Vor dem Fenster des Hauses positionierte sich das Quartett, furchtlos, aber nicht zahnlos: Der Hund stand auf dem Rücken des Esels; die Katze auf dem des Hundes, der Hahn auf dem der Katze. Mit vernehmbaren und klaren Worten sowie leidenschaftlicher Überzeugungskraft überraschten und vertrieben sie die mächtigen Alleswisser und Alleskönner aus dem Haus in die Nacht der Bedeutungslosigkeit. 

Die Unterschätzten und Kleingehaltenen hatten durch ihren gemeinsamen Willen, frei und selbstbestimmt zu leben, sowie durch ihr solidarisches Handeln der eigenen Entwürdigung die Stirn geboten, Klartext in ihrem Kontext geredet.

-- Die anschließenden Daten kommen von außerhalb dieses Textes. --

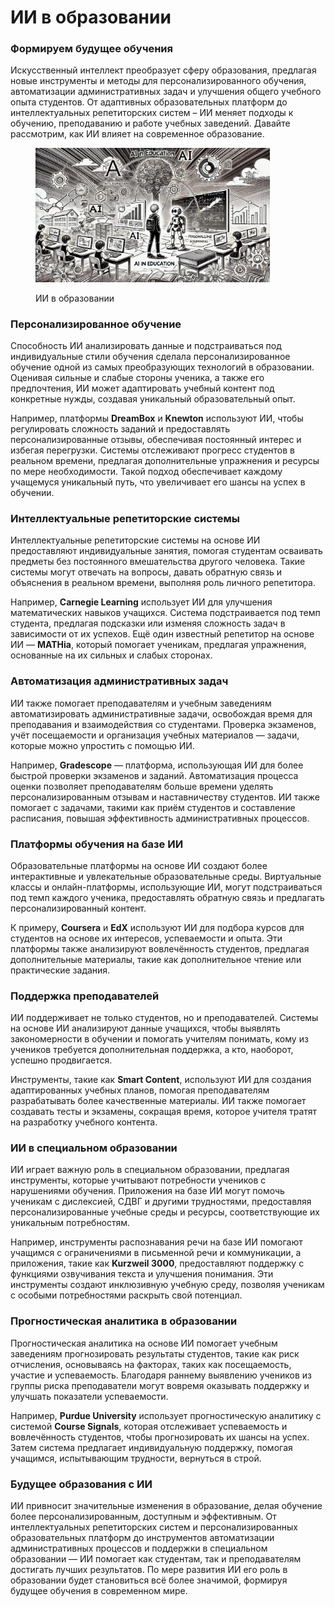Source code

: # ИИ в образовании

### Формируем будущее обучения

Искусственный интеллект преобразует сферу образования, предлагая новые инструменты и методы для персонализированного обучения, автоматизации административных задач и улучшения общего учебного опыта студентов. От адаптивных образовательных платформ до интеллектуальных репетиторских систем – ИИ меняет подходы к обучению, преподаванию и работе учебных заведений. Давайте рассмотрим, как ИИ влияет на современное образование.

<div align="left"><figure><img src="../../.gitbook/assets/image (1) (1) (1) (1) (1) (1) (1) (1) (1) (1) (1).png" alt="" width="375"><figcaption><p>ИИ в образовании</p></figcaption></figure></div>

### Персонализированное обучение

Способность ИИ анализировать данные и подстраиваться под индивидуальные стили обучения сделала персонализированное обучение одной из самых преобразующих технологий в образовании. Оценивая сильные и слабые стороны ученика, а также его предпочтения, ИИ может адаптировать учебный контент под конкретные нужды, создавая уникальный образовательный опыт.

Например, платформы **DreamBox** и **Knewton** используют ИИ, чтобы регулировать сложность заданий и предоставлять персонализированные отзывы, обеспечивая постоянный интерес и избегая перегрузки. Системы отслеживают прогресс студентов в реальном времени, предлагая дополнительные упражнения и ресурсы по мере необходимости. Такой подход обеспечивает каждому учащемуся уникальный путь, что увеличивает его шансы на успех в обучении.

### Интеллектуальные репетиторские системы

Интеллектуальные репетиторские системы на основе ИИ предоставляют индивидуальные занятия, помогая студентам осваивать предметы без постоянного вмешательства другого человека. Такие системы могут отвечать на вопросы, давать обратную связь и объяснения в реальном времени, выполняя роль личного репетитора.

Например, **Carnegie Learning** использует ИИ для улучшения математических навыков учащихся. Система подстраивается под темп студента, предлагая подсказки или изменяя сложность задач в зависимости от их успехов. Ещё один известный репетитор на основе ИИ — **MATHia**, который помогает ученикам, предлагая упражнения, основанные на их сильных и слабых сторонах.

### Автоматизация административных задач

ИИ также помогает преподавателям и учебным заведениям автоматизировать административные задачи, освобождая время для преподавания и взаимодействия со студентами. Проверка экзаменов, учёт посещаемости и организация учебных материалов — задачи, которые можно упростить с помощью ИИ.

Например, **Gradescope** — платформа, использующая ИИ для более быстрой проверки экзаменов и заданий. Автоматизация процесса оценки позволяет преподавателям больше времени уделять персонализированным отзывам и наставничеству студентов. ИИ также помогает с задачами, такими как приём студентов и составление расписания, повышая эффективность административных процессов.

### Платформы обучения на базе ИИ

Образовательные платформы на основе ИИ создают более интерактивные и увлекательные образовательные среды. Виртуальные классы и онлайн-платформы, использующие ИИ, могут подстраиваться под темп каждого ученика, предоставлять обратную связь и предлагать персонализированный контент.

К примеру, **Coursera** и **EdX** используют ИИ для подбора курсов для студентов на основе их интересов, успеваемости и опыта. Эти платформы также анализируют вовлечённость студентов, предлагая дополнительные материалы, такие как дополнительное чтение или практические задания.

### Поддержка преподавателей

ИИ поддерживает не только студентов, но и преподавателей. Системы на основе ИИ анализируют данные учащихся, чтобы выявлять закономерности в обучении и помогать учителям понимать, кому из учеников требуется дополнительная поддержка, а кто, наоборот, успешно продвигается.

Инструменты, такие как **Smart Content**, используют ИИ для создания адаптированных учебных планов, помогая преподавателям разрабатывать более качественные материалы. ИИ также помогает создавать тесты и экзамены, сокращая время, которое учителя тратят на разработку учебного контента.

### ИИ в специальном образовании

ИИ играет важную роль в специальном образовании, предлагая инструменты, которые учитывают потребности учеников с нарушениями обучения. Приложения на базе ИИ могут помочь ученикам с дислексией, СДВГ и другими трудностями, предоставляя персонализированные учебные среды и ресурсы, соответствующие их уникальным потребностям.

Например, инструменты распознавания речи на базе ИИ помогают учащимся с ограничениями в письменной речи и коммуникации, а приложения, такие как **Kurzweil 3000**, предоставляют поддержку с функциями озвучивания текста и улучшения понимания. Эти инструменты создают инклюзивную учебную среду, позволяя ученикам с особыми потребностями раскрыть свой потенциал.

### Прогностическая аналитика в образовании

Прогностическая аналитика на основе ИИ помогает учебным заведениям прогнозировать результаты студентов, такие как риск отчисления, основываясь на факторах, таких как посещаемость, участие и успеваемость. Благодаря раннему выявлению учеников из группы риска преподаватели могут вовремя оказывать поддержку и улучшать показатели успеваемости.

Например, **Purdue University** использует прогностическую аналитику с системой **Course Signals**, которая отслеживает успеваемость и вовлечённость студентов, чтобы прогнозировать их шансы на успех. Затем система предлагает индивидуальную поддержку, помогая учащимся, испытывающим трудности, вернуться в строй.

### Будущее образования с ИИ

ИИ привносит значительные изменения в образование, делая обучение более персонализированным, доступным и эффективным. От интеллектуальных репетиторских систем и персонализированных образовательных платформ до инструментов автоматизации административных процессов и поддержки в специальном образовании — ИИ помогает как студентам, так и преподавателям достигать лучших результатов. По мере развития ИИ его роль в образовании будет становиться всё более значимой, формируя будущее обучения в современном мире.

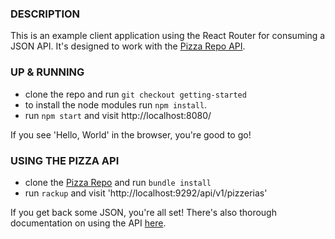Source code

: ### DESCRIPTION
This is an example client application using the React Router for consuming a JSON API. It's designed to work with the [Pizza Repo API](https://github.com/stevekinney/pizza).

### UP & RUNNING
- clone the repo and run `git checkout getting-started`
- to install the node modules run `npm install`.
- run `npm start` and visit http://localhost:8080/

If you see 'Hello, World' in the browser, you're good to go!

### USING THE PIZZA API
- clone the [Pizza Repo](https://github.com/stevekinney/pizza) and run `bundle install`
- run `rackup` and visit 'http://localhost:9292/api/v1/pizzerias'

If you get back some JSON, you're all set!
There's also thorough documentation on using the API [here](https://github.com/stevekinney/pizza/blob/master/docs/using_the_api.md).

Die Angst vor Veränderung und Kritik war gewichen und neues Selbstvertrauen entstanden. Nun konnte nachhaltiges Leben in vielfältiger Gemeinschaft gestaltet werden. 

Und die Vier blieben in dem Haus wohnen, weil sie in der Bejahung ihrer jeweiligen Identität sowie im Zusammenhalt aller den Sehnsuchtsort in Würde, Freiheit und Sicherheit gefunden hatten.